Fiction and nonfiction releases from Marcia Clark, Julian Barnes, Robert D. Putnam and David Campbell, Ron Rosenbaum and Bing West.

Copyright 2024 NPR. To see more, visit https://www.npr.org.

New In Paperback Feb 27-March 4

Guilt By Association

by Marcia Clark

Marcia Clark was a rising legal star in the Los Angeles District Attorney's Office when she was assigned to the O.J. Simpson trial — then called the trial of the century. More than 15 years later, she's still hip-deep in crime — but now as a mystery writer. Her first mystery, Guilt By Association, features Rachel Knight, a rising DA who handles prominent, sensitive and controversial trials. Critics and mystery writers alike say Clark gets the legal procedures right.

Pulse

by Julian Barnes

In British writer Julian Barnes' understated and moving third collection of stories, the main focus is on love and intimacy — how it starts, and what accounts for its endurance or failure to thrive. Many of his characters suffer the loss of one of their five senses, or of a close relationship. Details about American politics, global warming, health care and gender distinctions in talking about love and sex demonstrate that Barnes has his finger on topics that matter.

American Grace

by Robert D. Putnam, David E. Campbell and Shaylyn Romney Garrett

Americans are adjusting their religious views to fit their politics, argues Robert Putnam in American Grace. Since 1990, the number of young people who say they have no religion has skyrocketed to about 25 or 30 percent, from roughly 5 percent in earlier decades. For many who came of age in the 1980s and '90s, religion seemed to be mostly about sexual morality and, as they saw it, intolerance and homophobia. Another huge factor is that more marriages cross once-rigid religious lines, which has helped build the unity that the authors also found along religious lines.

How The End Begins

by Ron Rosenbaum

During the Cold War, many people around the world lived in daily fear of a nuclear holocaust. But just two decades since the fall of the Berlin Wall, most Americans are more likely to fear an act of terrorism than nuclear annihilation.

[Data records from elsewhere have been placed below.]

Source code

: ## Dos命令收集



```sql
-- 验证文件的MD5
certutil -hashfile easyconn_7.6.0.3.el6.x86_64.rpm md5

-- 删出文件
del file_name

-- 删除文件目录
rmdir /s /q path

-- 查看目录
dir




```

Ron Rosenbaum, author of How the End Begins, says we forget about the global nuclear threat at our peril. Rosenbaum tells NPR's Neal Conan that after 1991, "we took what's called a holiday from history. ... I wrote the book as a warning that we need to address these questions that we've left behind with the Cold War."

The Wrong War

by Bing West

Marine veteran and Atlantic correspondent Bing West also served as assistant secretary of defense in the Reagan administration. In The Wrong War, he charges that after a decade of war, the U.S. military failed its assigned missions of protecting village populations and nation-building, based on his trips to Afghanistan during the Obama administration's counterinsurgency strategy. Even with continued training for Afghan forces, he predicts, the military situation will remain perilous as long as Pakistan provides shelter to the Taliban and other terrorist organizations.